Citing a slew of statistics, Brooks argued that American culture has become more self-congratulatory over time, and that this change has had clear political and economic consequences. Compared to people living in the 1950s, modern Americans spend more money on consumer goods, accrue more debt, are more politically polarized, see the world through a tribalist lens, have a greater distrust of government and have suffered a loss in “moral articulateness,” he said.
This loss of “moral articulateness” — which Brooks loosely defined as the possession of a vocabulary with which to frame one’s moral beliefs — has in turn led to a “loss in public virtue,” manifested in Americans’ unwillingness to exercise self-restraint or to compromise. The 2012 presidential campaign, which Brooks described as the most “dishonest” and “negative” that he had ever covered, aptly demonstrated this loss of public virtue because it featured numerous false attack ads and misleading rhetoric on both sides, he said.
“None of us would want to go back to the 1950s,” Brooks said, anticipating criticism of the idea that the 1950s, with its rampant racism and sexism, represented a more virtuous era. But the country can refer back to that era to better understand our current times, he said.
In addition to this loss of public virtue, Brooks noted, American politics is increasingly responding to pressure from another kind of shift: demographic changes. As the traditionally white electorate gives way to one that is much more diverse, the Republican party is losing 1.5 percent of its base every four years, he said.
“The bad part for Republicans is that they’ve missed the [demographic] shift,” Brooks said. “The Republican party is the only white organization I know except the Winter Olympics,” he said to laughter.

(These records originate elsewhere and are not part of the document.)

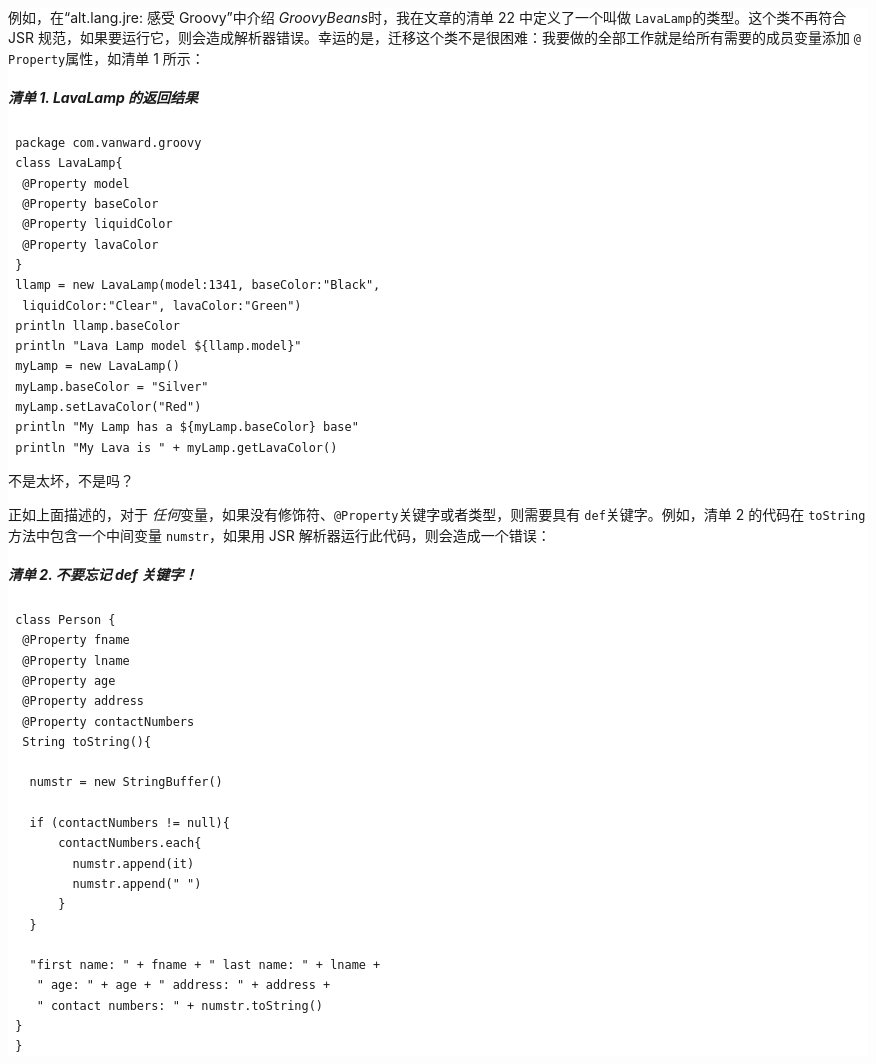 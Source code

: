 例如，在“alt.lang.jre: 感受 Groovy”中介绍 *GroovyBeans*时，我在文章的清单 22 中定义了一个叫做 `LavaLamp`的类型。这个类不再符合 JSR 规范，如果要运行它，则会造成解析器错误。幸运的是，迁移这个类不是很困难：我要做的全部工作就是给所有需要的成员变量添加 `@Property`属性，如清单 1 所示：

##### 清单 1\. LavaLamp 的返回结果

```
 package com.vanward.groovy 
 class LavaLamp{ 
  @Property model 
  @Property baseColor 
  @Property liquidColor 
  @Property lavaColor 
 } 
 llamp = new LavaLamp(model:1341, baseColor:"Black", 
  liquidColor:"Clear", lavaColor:"Green") 
 println llamp.baseColor 
 println "Lava Lamp model ${llamp.model}"
 myLamp = new LavaLamp() 
 myLamp.baseColor = "Silver"
 myLamp.setLavaColor("Red") 
 println "My Lamp has a ${myLamp.baseColor} base"
 println "My Lava is " + myLamp.getLavaColor() 
```

不是太坏，不是吗？

正如上面描述的，对于 *任何*变量，如果没有修饰符、`@Property`关键字或者类型，则需要具有 `def`关键字。例如，清单 2 的代码在 `toString`方法中包含一个中间变量 `numstr`，如果用 JSR 解析器运行此代码，则会造成一个错误：

##### 清单 2\. 不要忘记 def 关键字！

```
 class Person { 
  @Property fname 
  @Property lname 
  @Property age 
  @Property address 
  @Property contactNumbers 
  String toString(){ 

   numstr = new StringBuffer() 

   if (contactNumbers != null){ 
       contactNumbers.each{ 
         numstr.append(it) 
         numstr.append(" ") 
       } 
   } 

   "first name: " + fname + " last name: " + lname + 
    " age: " + age + " address: " + address + 
    " contact numbers: " + numstr.toString() 
 } 
 } 
```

Though they do not suffer from the shrinking base problem, Democrats have the unappealing task of governing a public that distrusts government alongside a Congress that shies away from compromise, Brooks said. President Barack Obama may successfully avert the impending fiscal cliff in negotiations with congressional Republicans, but it is unlikely that he will be able to lay the groundwork for future big deals and compromises, he said.

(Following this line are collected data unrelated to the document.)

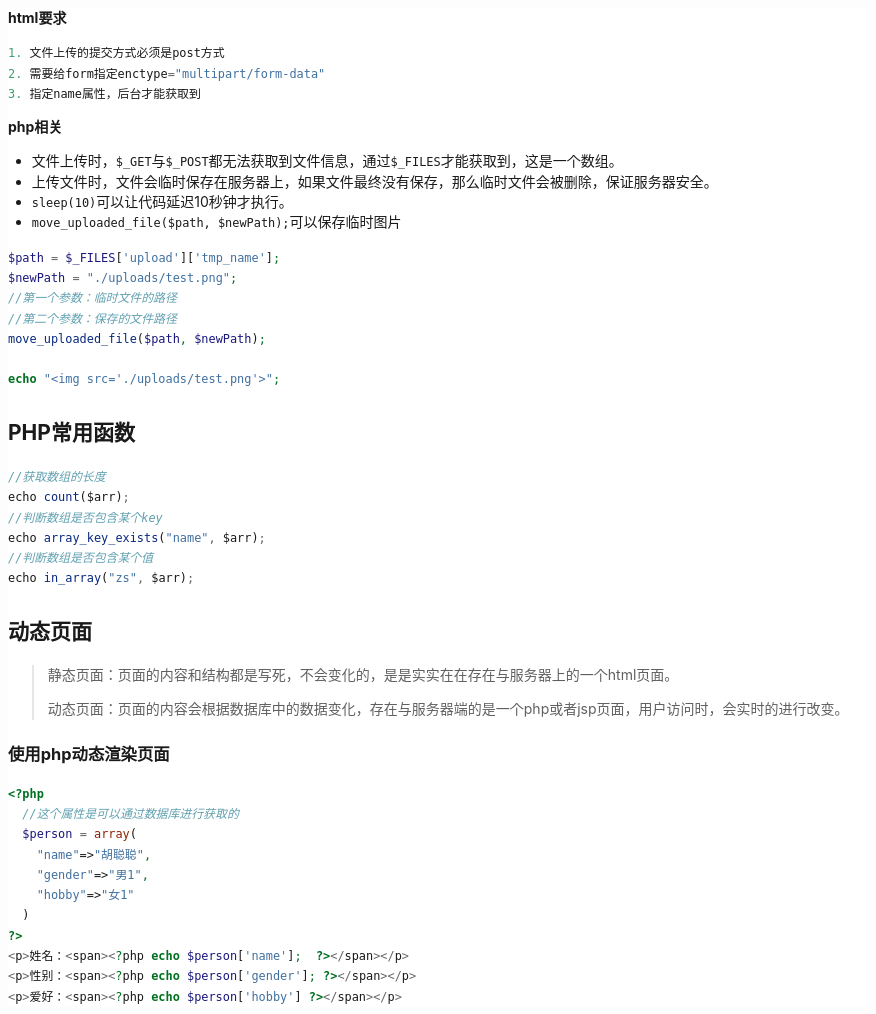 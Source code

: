 **html要求** 

```javascript
1. 文件上传的提交方式必须是post方式
2. 需要给form指定enctype="multipart/form-data"
3. 指定name属性，后台才能获取到
```



**php相关**

- 文件上传时，`$_GET`与`$_POST`都无法获取到文件信息，通过`$_FILES`才能获取到，这是一个数组。
- 上传文件时，文件会临时保存在服务器上，如果文件最终没有保存，那么临时文件会被删除，保证服务器安全。
- `sleep(10)`可以让代码延迟10秒钟才执行。
- `move_uploaded_file($path, $newPath);`可以保存临时图片

```php
$path = $_FILES['upload']['tmp_name'];
$newPath = "./uploads/test.png";
//第一个参数：临时文件的路径
//第二个参数：保存的文件路径
move_uploaded_file($path, $newPath);

echo "<img src='./uploads/test.png'>";
```



## PHP常用函数

```javascript
//获取数组的长度
echo count($arr);
//判断数组是否包含某个key
echo array_key_exists("name", $arr);
//判断数组是否包含某个值
echo in_array("zs", $arr);
```



## 动态页面

> 静态页面：页面的内容和结构都是写死，不会变化的，是是实实在在存在与服务器上的一个html页面。
>
> 动态页面：页面的内容会根据数据库中的数据变化，存在与服务器端的是一个php或者jsp页面，用户访问时，会实时的进行改变。

### 使用php动态渲染页面

```php
<?php
  //这个属性是可以通过数据库进行获取的
  $person = array(
    "name"=>"胡聪聪",
    "gender"=>"男1",
    "hobby"=>"女1"
  )
?>
<p>姓名：<span><?php echo $person['name'];  ?></span></p>
<p>性别：<span><?php echo $person['gender']; ?></span></p>
<p>爱好：<span><?php echo $person['hobby'] ?></span></p>
```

Adding to the dire picture of American politics that he had painted, Brooks compared politics in 2012 to those of the 1890s, which were characterized by political corruption and “ossified institutions.” Without reforms, Brooks warned, American gross domestic product growth is projected to decline by a full percentage point and inequality is expected to increase over the next 20 years.
“It’s the cultural construct around Washington that makes me pessimistic,” Brooks said, adding that he thought many of the politicians he’d met were “good people” caught in a “rotten” political system.
Despite the gloomy predictions, Brooks insisted that he was a “national optimist,” and that Americans under 35 were beginning to voice the need for political reform. “There are a lot of optimistic people in America,” he said.
Brook’s talk, titled “Politics and the Organization Kid,” was delivered to a filled-to-capacity McCosh 50 on Monday night as part of the Stafford Little Lecture series.